[BLOG] Some Tuesday links
Jun. 22nd, 2010 08:04 am- Border Thinking's Laura AgustÃn really doesn't like Sweden's sex-purchase law, which criminalizes prostitution by penalizing the john, not the (presumably) much weaker sex worker. What happens, she wonders, to the individual autonomy that has encouraged many people (not only women) to exchange their sexual services on the market?
- The Global Sociology Blog argues that Stieg Larsson's Millennium trilogy is tailor-made as source material for a studies on the sociology of gender, showing--and not only through the character of Lisbeth Salander--the challenges of women under patriarchy.
- At GNXP, Razib Khan makes the point that old stories about wild men have less to do with folk memories of extinct hominin species and more to do with the ability of people to dehumanize others.
- Over at Marginal Revolution, Tyler Cowen makes the reasonable argument that Germans are hostile to the idea that they should save less and spend more based on their own limited, displeasing, experiences with Keynesianism, and that they aren't unreasonable to be hostile.
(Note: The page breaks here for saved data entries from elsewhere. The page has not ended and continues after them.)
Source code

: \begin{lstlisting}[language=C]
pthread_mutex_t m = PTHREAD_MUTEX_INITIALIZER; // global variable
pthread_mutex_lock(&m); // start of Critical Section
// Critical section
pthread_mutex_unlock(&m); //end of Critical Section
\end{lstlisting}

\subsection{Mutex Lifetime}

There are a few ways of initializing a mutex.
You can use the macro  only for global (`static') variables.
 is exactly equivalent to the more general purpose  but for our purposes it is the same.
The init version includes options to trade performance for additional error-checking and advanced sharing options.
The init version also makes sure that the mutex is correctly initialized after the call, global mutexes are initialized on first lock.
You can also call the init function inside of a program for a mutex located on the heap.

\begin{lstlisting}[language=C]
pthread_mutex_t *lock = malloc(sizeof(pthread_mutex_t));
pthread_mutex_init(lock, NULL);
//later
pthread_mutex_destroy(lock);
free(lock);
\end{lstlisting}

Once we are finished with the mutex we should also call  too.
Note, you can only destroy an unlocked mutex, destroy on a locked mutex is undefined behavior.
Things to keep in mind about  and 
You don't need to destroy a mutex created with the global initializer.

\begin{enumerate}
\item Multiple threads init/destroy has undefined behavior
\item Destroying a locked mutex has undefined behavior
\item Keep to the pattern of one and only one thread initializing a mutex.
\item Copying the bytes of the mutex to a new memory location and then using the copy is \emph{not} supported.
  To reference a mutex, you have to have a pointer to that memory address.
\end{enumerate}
- Slap Upside the Head notes that a bill in Canada's parliament to explicitly extend human-rights protections to the transgendered has passed second reading, the first time a bill of its kind has done so.
- From Understanding Society's Daniel Little comes some enlightening quotes on the complexities of human societies from the anthropologist and essayist Clifford Geertz, everything from wonderful summaries of Foucault to observations about the diversity of North Africa. Attention to detail, Geertz notes, matters hugely.